Other environmental effects (e.g. high winds, poor atmospheric transmission) can also degrade observing efficiency. However, many of these effects are only weakly correlated with time of day, and are also difficult to predict more than a few hours/days in advance. By contrast, we know that "daytime" thermal gradients will degrade observing efficiency - and we can predict "daytime" arbitrarily far in advance. Therefore, instead of "dynamically" scheduling around thermal conditions, we define the following rules well in advance:

In principle, one might ask why we don't dynamically schedule for "cloudy" daytimes, when the thermal gradients will be less severe. The most pragmatic reason is that if the conditions are "too cloudy" to build up significant gradients, the weather is too poor for very high frequency (> 40 GHz) observing in any event. This may not be true for 18 - 40 GHz observing, but if our process becomes so sophisticated that we want to accomodate this eventuality, everything else will be working pretty well!


The definition of "daytime" and "nighttime"

Thermal gradients are worst during the day, when the sun is actively heating the structure. The antenna takes some hours to return (closer) to equilibrium even after the sun has set. In the winter, it takes a few hours for the weak sun to begin to affect the structure. Accordingly, we currently define "daytime" to be two hours after sunrise until three hours after sunset. "nighttime" is simply the rest of the 24 hour period. We may adjust the boundaries of daytime and nighttime (and eventually even remove the daytime restrictions) as/when PTCS capabilities improve.

The range of daytime and nighttime are shown in the following figure, copied from the The Performance of GBT Receivers page, which has some further discussion related to this topic.

SunsetSunrise2.gif


The definition of LST Range

The following could definitely be much better worded, but it is a start.

As part of scheduling Large Proposals, we intend to adopt a policy of allowing an individual proposal to use no more than a given presentage of the "available observing time in any LST range during any trimester" (see the Large Proposal Policy. What is the available observing time in any LST range?

It is quite possible that the formal definition already exists. I offer the following for the GBT, which may or may not agree with existing policy.

Consider the 0nC trimester (October - January inclusive). From the above plot, it is apparent that 8hrs has just snuck in to the end of nightime around 1st October. LST times move earlier with respect to civil time with each successive month; by January 31st, 8hrs LST corresponds approximately to midnight local time. Thus there are 123 hours (four months worth) of 8hrs LST "nighttime" in the 0nC trimesters.
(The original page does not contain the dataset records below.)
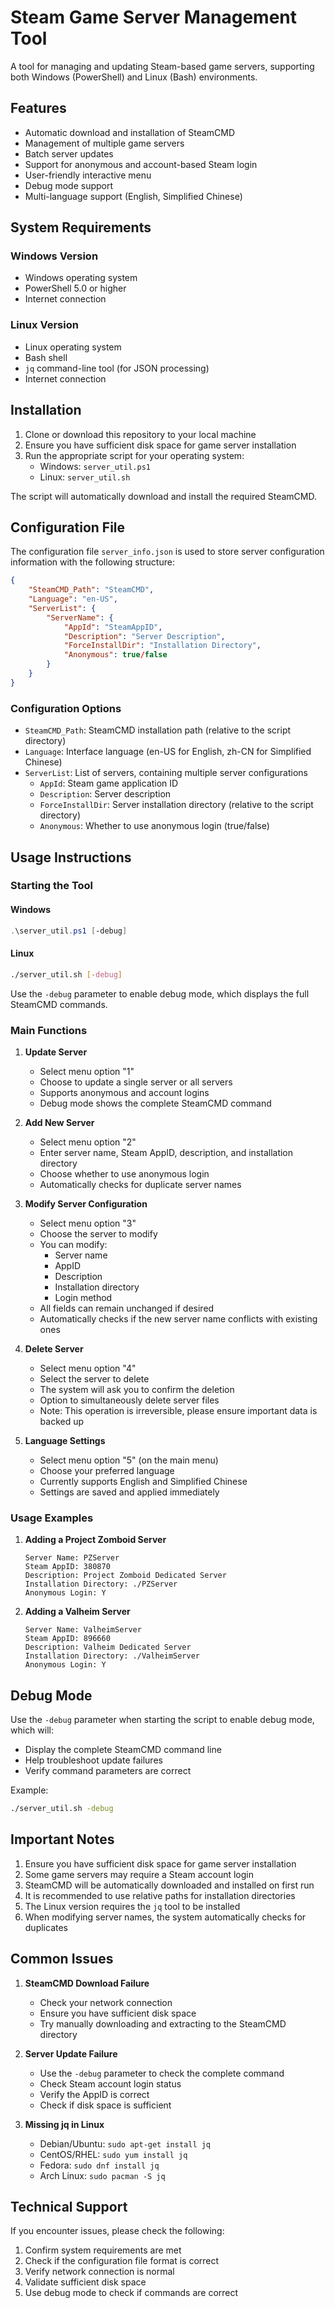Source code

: # Steam Game Server Management Tool

A tool for managing and updating Steam-based game servers, supporting both Windows (PowerShell) and Linux (Bash) environments.

## Features

* Automatic download and installation of SteamCMD
* Management of multiple game servers
* Batch server updates
* Support for anonymous and account-based Steam login
* User-friendly interactive menu
* Debug mode support
* Multi-language support (English, Simplified Chinese)

## System Requirements

### Windows Version

* Windows operating system
* PowerShell 5.0 or higher
* Internet connection

### Linux Version

* Linux operating system
* Bash shell
* `jq` command-line tool (for JSON processing)
* Internet connection

## Installation

1. Clone or download this repository to your local machine
2. Ensure you have sufficient disk space for game server installation
3. Run the appropriate script for your operating system:
    * Windows: `server_util.ps1`
    * Linux: `server_util.sh`

The script will automatically download and install the required SteamCMD.

## Configuration File

The configuration file `server_info.json` is used to store server configuration information with the following structure:

```json
{
    "SteamCMD_Path": "SteamCMD",
    "Language": "en-US",
    "ServerList": {
        "ServerName": {
            "AppId": "SteamAppID",
            "Description": "Server Description",
            "ForceInstallDir": "Installation Directory",
            "Anonymous": true/false
        }
    }
}
```

### Configuration Options

* `SteamCMD_Path`: SteamCMD installation path (relative to the script directory)
* `Language`: Interface language (en-US for English, zh-CN for Simplified Chinese)
* `ServerList`: List of servers, containing multiple server configurations
  * `AppId`: Steam game application ID
  * `Description`: Server description
  * `ForceInstallDir`: Server installation directory (relative to the script directory)
  * `Anonymous`: Whether to use anonymous login (true/false)

## Usage Instructions

### Starting the Tool

#### Windows

```powershell
.\server_util.ps1 [-debug]
```

#### Linux

```bash
./server_util.sh [-debug]
```

Use the `-debug` parameter to enable debug mode, which displays the full SteamCMD commands.

### Main Functions

1. **Update Server**
    * Select menu option "1"
    * Choose to update a single server or all servers
    * Supports anonymous and account logins
    * Debug mode shows the complete SteamCMD command

2. **Add New Server**
    * Select menu option "2"
    * Enter server name, Steam AppID, description, and installation directory
    * Choose whether to use anonymous login
    * Automatically checks for duplicate server names

3. **Modify Server Configuration**
    * Select menu option "3"
    * Choose the server to modify
    * You can modify:
        * Server name
        * AppID
        * Description
        * Installation directory
        * Login method
    * All fields can remain unchanged if desired
    * Automatically checks if the new server name conflicts with existing ones

4. **Delete Server**
    * Select menu option "4"
    * Select the server to delete
    * The system will ask you to confirm the deletion
    * Option to simultaneously delete server files
    * Note: This operation is irreversible, please ensure important data is backed up

5. **Language Settings**
    * Select menu option "5" (on the main menu)
    * Choose your preferred language
    * Currently supports English and Simplified Chinese
    * Settings are saved and applied immediately

### Usage Examples

1. **Adding a Project Zomboid Server**

    ```text
    Server Name: PZServer
    Steam AppID: 380870
    Description: Project Zomboid Dedicated Server
    Installation Directory: ./PZServer
    Anonymous Login: Y
    ```

2. **Adding a Valheim Server**

    ```text
    Server Name: ValheimServer
    Steam AppID: 896660
    Description: Valheim Dedicated Server
    Installation Directory: ./ValheimServer
    Anonymous Login: Y
    ```

## Debug Mode

Use the `-debug` parameter when starting the script to enable debug mode, which will:

* Display the complete SteamCMD command line
* Help troubleshoot update failures
* Verify command parameters are correct

Example:

```bash
./server_util.sh -debug
```

## Important Notes

1. Ensure you have sufficient disk space for game server installation
2. Some game servers may require a Steam account login
3. SteamCMD will be automatically downloaded and installed on first run
4. It is recommended to use relative paths for installation directories
5. The Linux version requires the `jq` tool to be installed
6. When modifying server names, the system automatically checks for duplicates

## Common Issues

1. **SteamCMD Download Failure**
    * Check your network connection
    * Ensure you have sufficient disk space
    * Try manually downloading and extracting to the SteamCMD directory

2. **Server Update Failure**
    * Use the `-debug` parameter to check the complete command
    * Check Steam account login status
    * Verify the AppID is correct
    * Check if disk space is sufficient

3. **Missing jq in Linux**
    * Debian/Ubuntu: `sudo apt-get install jq`
    * CentOS/RHEL: `sudo yum install jq`
    * Fedora: `sudo dnf install jq`
    * Arch Linux: `sudo pacman -S jq`

## Technical Support

If you encounter issues, please check the following:

1. Confirm system requirements are met
2. Check if the configuration file format is correct
3. Verify network connection is normal
4. Validate sufficient disk space
5. Use debug mode to check if commands are correct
By contrast, 20 hrs LST has moved into daytime by 1st October, and stays there the whole trimester. The only time 20hrs makes it to nighttime in "high frequency observing season" (October - May) is for the month of April and May. 20hrs LST thus has no available "nighttime" observing time in the 0nC trimesters, and only about 20 hours in the 0nA trimesters. This is one why it is in such high demand, as shown on the LST Pressure plot available from the Large Proposal Policy page.